Development Status and Performance Metrics of the Advanced NEXT Ion Propulsion System

This manuscript will describe recent technical work performed as part of the Advanced NEXT program, a joint effort between the U.S. Space Force, NASA, and private industry. The program aims to develop a versatile high thrust-to-power gridded ion propulsion system for commercial, military, and interplanetary applications. The technology leverages prior investments in the NASA's Evolutionary Xenon Thruster Commercial (NEXT-C) system, a technology demonstrated during the Double Asteroid Redirection Test (DART) mission. This paper will detail advancements in the propulsion system's design, including work on both the thruster and the power processing unit (PPU). The paper will present the results of a system integration test, along with the measured performance metrics.

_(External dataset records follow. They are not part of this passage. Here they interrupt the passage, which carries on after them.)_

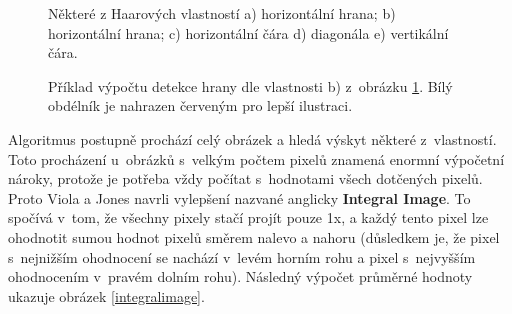 \begin{figure}[H]
  \begin{center}
  \label{haarfeatures}
  \caption{Některé z Haarových vlastností \cite{violaJonesArticle}
  a) horizontální hrana; b) horizontální hrana; c) horizontální čára d) diagonála e) vertikální čára.}
  \end{center}
\end{figure}

\begin{figure}[H]
  \begin{center}
  \label{haarexample}
  \caption{Příklad výpočtu detekce hrany dle vlastnosti b) z~obrázku \ref{haarfeatures}. Bílý obdélník je nahrazen červeným pro lepší ilustraci.}
  \end{center}
\end{figure}

Algoritmus postupně prochází celý obrázek a hledá výskyt některé z~vlastností. Toto procházení u~obrázků s~velkým počtem pixelů znamená enormní výpočetní nároky, protože je potřeba vždy počítat s~hodnotami všech dotčených pixelů. Proto Viola a Jones \cite{violaJones} navrli
vylepšení nazvané anglicky \textbf{Integral Image}. To spočívá v~tom, že všechny pixely stačí projít pouze 1x, a každý tento pixel lze ohodnotit sumou hodnot pixelů směrem nalevo a nahoru (důsledkem je, že pixel s~nejnižším ohodnocení se nachází v~levém horním rohu a pixel s~nejvyšším ohodnocením v~pravém dolním rohu). Následný výpočet průměrné hodnoty ukazuje obrázek \ref{integralimage}.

The work completed thus far has included design, computational analysis, and experimental efforts. The PPU consists of six interconnected DC-DC converters and is designed to operate from a regulated spacecraft power bus. Four of the power supplies (neutralizer keeper, neutralizer and discharge cathode heaters, and accelerator grid) maintain the same technical specifications as the NEXT-C design, while the beam and discharge supplies have been modified to handle higher current levels. The primary thruster modifications relative to the NEXT-C design include a) the integration of carbon-based high-throughput ion optics, b) the addition of a discharge chamber baffle to eliminate a performance-limiting current density peak, and c) the modification of transmission cables to support higher current levels and thermal loads. The work to date has included design trade studies, subcomponent structural analysis, and preliminary lifetime estimates. A series have tests have been conducted within Vacuum Facility 16 (VF16) at NASA GRC to establish the performance envelope of the engine. A series of electrostatic probes have been used to measure the near-field current density, doubles-to-singles ion current, and thrust vector. The carbon-based ion optics and prototype PPU will be integrated with the EM6 thruster, and the test data will be presented. The electrostatic performance of the engine will be characterized, including measurements of perveance, electron back-streaming, ion transparency, and arc (‘recycle”) frequency. The efficiency of the PPU, defined as the ratio of the total power output from the beam, discharge, accelerator, and neutralizer supplies to the total input power from the high-power bus, will be reported.